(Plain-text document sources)
+---+

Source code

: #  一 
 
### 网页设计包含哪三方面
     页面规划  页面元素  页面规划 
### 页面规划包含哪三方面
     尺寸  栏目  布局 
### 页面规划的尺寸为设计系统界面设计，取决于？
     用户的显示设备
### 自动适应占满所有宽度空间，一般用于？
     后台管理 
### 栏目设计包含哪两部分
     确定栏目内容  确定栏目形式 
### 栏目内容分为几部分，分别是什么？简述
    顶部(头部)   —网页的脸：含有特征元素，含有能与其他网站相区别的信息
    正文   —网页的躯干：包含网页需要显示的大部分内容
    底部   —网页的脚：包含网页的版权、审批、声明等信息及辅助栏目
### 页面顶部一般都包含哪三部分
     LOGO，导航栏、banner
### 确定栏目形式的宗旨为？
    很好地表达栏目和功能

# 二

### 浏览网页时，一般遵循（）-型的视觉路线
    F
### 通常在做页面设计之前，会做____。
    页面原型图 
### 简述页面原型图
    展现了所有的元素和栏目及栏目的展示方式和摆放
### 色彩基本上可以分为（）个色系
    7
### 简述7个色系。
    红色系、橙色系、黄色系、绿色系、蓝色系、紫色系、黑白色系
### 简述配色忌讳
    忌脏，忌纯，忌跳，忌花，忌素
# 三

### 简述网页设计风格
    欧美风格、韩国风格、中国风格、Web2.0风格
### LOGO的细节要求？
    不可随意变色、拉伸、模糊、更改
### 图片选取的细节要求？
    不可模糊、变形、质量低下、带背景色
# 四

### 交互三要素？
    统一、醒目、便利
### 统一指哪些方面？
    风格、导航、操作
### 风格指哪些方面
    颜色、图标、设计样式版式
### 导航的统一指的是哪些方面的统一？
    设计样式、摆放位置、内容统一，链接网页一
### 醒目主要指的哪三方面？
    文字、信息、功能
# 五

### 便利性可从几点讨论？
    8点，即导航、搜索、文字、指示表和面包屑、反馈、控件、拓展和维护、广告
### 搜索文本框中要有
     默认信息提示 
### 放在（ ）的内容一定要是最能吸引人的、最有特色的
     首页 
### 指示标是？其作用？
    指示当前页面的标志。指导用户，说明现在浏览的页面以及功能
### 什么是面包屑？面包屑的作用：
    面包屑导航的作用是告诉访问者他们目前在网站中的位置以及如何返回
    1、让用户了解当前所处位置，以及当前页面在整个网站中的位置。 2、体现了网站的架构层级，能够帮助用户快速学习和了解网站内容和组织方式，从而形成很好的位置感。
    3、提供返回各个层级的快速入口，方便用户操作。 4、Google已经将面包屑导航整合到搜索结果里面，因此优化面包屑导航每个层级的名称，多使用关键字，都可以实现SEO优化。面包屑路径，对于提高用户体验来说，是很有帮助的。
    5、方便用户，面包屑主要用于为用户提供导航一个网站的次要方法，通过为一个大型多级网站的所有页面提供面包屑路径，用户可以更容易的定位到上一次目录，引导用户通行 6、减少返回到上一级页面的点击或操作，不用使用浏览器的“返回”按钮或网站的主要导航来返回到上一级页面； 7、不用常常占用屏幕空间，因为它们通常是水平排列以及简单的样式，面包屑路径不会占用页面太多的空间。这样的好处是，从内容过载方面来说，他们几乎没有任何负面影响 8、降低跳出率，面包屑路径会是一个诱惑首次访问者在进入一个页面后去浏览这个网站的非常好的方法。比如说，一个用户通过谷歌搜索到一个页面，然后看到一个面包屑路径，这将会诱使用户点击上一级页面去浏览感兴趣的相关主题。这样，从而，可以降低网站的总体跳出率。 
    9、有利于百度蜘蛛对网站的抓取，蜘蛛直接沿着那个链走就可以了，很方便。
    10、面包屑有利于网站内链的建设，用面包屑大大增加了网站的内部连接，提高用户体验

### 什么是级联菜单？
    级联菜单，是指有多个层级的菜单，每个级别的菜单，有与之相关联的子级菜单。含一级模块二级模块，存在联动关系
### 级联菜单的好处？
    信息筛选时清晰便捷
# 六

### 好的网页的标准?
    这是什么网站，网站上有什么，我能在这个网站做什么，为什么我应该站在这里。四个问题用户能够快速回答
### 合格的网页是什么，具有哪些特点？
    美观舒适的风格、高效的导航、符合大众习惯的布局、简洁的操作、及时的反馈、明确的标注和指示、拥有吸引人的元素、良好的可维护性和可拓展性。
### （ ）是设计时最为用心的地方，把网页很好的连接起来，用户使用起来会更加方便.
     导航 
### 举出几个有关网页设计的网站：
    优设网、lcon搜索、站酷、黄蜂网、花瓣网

+---+

Each line of the records must be reproduced exactly.

> [SOLUTION TO THE EXERCISE]:
Source code

: #  一 
 
### 网页设计包含哪三方面
     页面规划  页面元素  页面规划 
### 页面规划包含哪三方面
     尺寸  栏目  布局 
### 页面规划的尺寸为设计系统界面设计，取决于？
     用户的显示设备
### 自动适应占满所有宽度空间，一般用于？
     后台管理 
### 栏目设计包含哪两部分
     确定栏目内容  确定栏目形式 
### 栏目内容分为几部分，分别是什么？简述
    顶部(头部)   —网页的脸：含有特征元素，含有能与其他网站相区别的信息
    正文   —网页的躯干：包含网页需要显示的大部分内容
    底部   —网页的脚：包含网页的版权、审批、声明等信息及辅助栏目
### 页面顶部一般都包含哪三部分
     LOGO，导航栏、banner
### 确定栏目形式的宗旨为？
    很好地表达栏目和功能

# 二

### 浏览网页时，一般遵循（）-型的视觉路线
    F
### 通常在做页面设计之前，会做____。
    页面原型图 
### 简述页面原型图
    展现了所有的元素和栏目及栏目的展示方式和摆放
### 色彩基本上可以分为（）个色系
    7
### 简述7个色系。
    红色系、橙色系、黄色系、绿色系、蓝色系、紫色系、黑白色系
### 简述配色忌讳
    忌脏，忌纯，忌跳，忌花，忌素
# 三

### 简述网页设计风格
    欧美风格、韩国风格、中国风格、Web2.0风格
### LOGO的细节要求？
    不可随意变色、拉伸、模糊、更改
### 图片选取的细节要求？
    不可模糊、变形、质量低下、带背景色
# 四

### 交互三要素？
    统一、醒目、便利
### 统一指哪些方面？
    风格、导航、操作
### 风格指哪些方面
    颜色、图标、设计样式版式
### 导航的统一指的是哪些方面的统一？
    设计样式、摆放位置、内容统一，链接网页一
### 醒目主要指的哪三方面？
    文字、信息、功能
# 五

### 便利性可从几点讨论？
    8点，即导航、搜索、文字、指示表和面包屑、反馈、控件、拓展和维护、广告
### 搜索文本框中要有
     默认信息提示 
### 放在（ ）的内容一定要是最能吸引人的、最有特色的
     首页 
### 指示标是？其作用？
    指示当前页面的标志。指导用户，说明现在浏览的页面以及功能
### 什么是面包屑？面包屑的作用：
    面包屑导航的作用是告诉访问者他们目前在网站中的位置以及如何返回
    1、让用户了解当前所处位置，以及当前页面在整个网站中的位置。 2、体现了网站的架构层级，能够帮助用户快速学习和了解网站内容和组织方式，从而形成很好的位置感。
    3、提供返回各个层级的快速入口，方便用户操作。 4、Google已经将面包屑导航整合到搜索结果里面，因此优化面包屑导航每个层级的名称，多使用关键字，都可以实现SEO优化。面包屑路径，对于提高用户体验来说，是很有帮助的。
    5、方便用户，面包屑主要用于为用户提供导航一个网站的次要方法，通过为一个大型多级网站的所有页面提供面包屑路径，用户可以更容易的定位到上一次目录，引导用户通行 6、减少返回到上一级页面的点击或操作，不用使用浏览器的“返回”按钮或网站的主要导航来返回到上一级页面； 7、不用常常占用屏幕空间，因为它们通常是水平排列以及简单的样式，面包屑路径不会占用页面太多的空间。这样的好处是，从内容过载方面来说，他们几乎没有任何负面影响 8、降低跳出率，面包屑路径会是一个诱惑首次访问者在进入一个页面后去浏览这个网站的非常好的方法。比如说，一个用户通过谷歌搜索到一个页面，然后看到一个面包屑路径，这将会诱使用户点击上一级页面去浏览感兴趣的相关主题。这样，从而，可以降低网站的总体跳出率。 
    9、有利于百度蜘蛛对网站的抓取，蜘蛛直接沿着那个链走就可以了，很方便。
    10、面包屑有利于网站内链的建设，用面包屑大大增加了网站的内部连接，提高用户体验

### 什么是级联菜单？
    级联菜单，是指有多个层级的菜单，每个级别的菜单，有与之相关联的子级菜单。含一级模块二级模块，存在联动关系
### 级联菜单的好处？
    信息筛选时清晰便捷
# 六

### 好的网页的标准?
    这是什么网站，网站上有什么，我能在这个网站做什么，为什么我应该站在这里。四个问题用户能够快速回答
### 合格的网页是什么，具有哪些特点？
    美观舒适的风格、高效的导航、符合大众习惯的布局、简洁的操作、及时的反馈、明确的标注和指示、拥有吸引人的元素、良好的可维护性和可拓展性。
### （ ）是设计时最为用心的地方，把网页很好的连接起来，用户使用起来会更加方便.
     导航 
### 举出几个有关网页设计的网站：
    优设网、lcon搜索、站酷、黄蜂网、花瓣网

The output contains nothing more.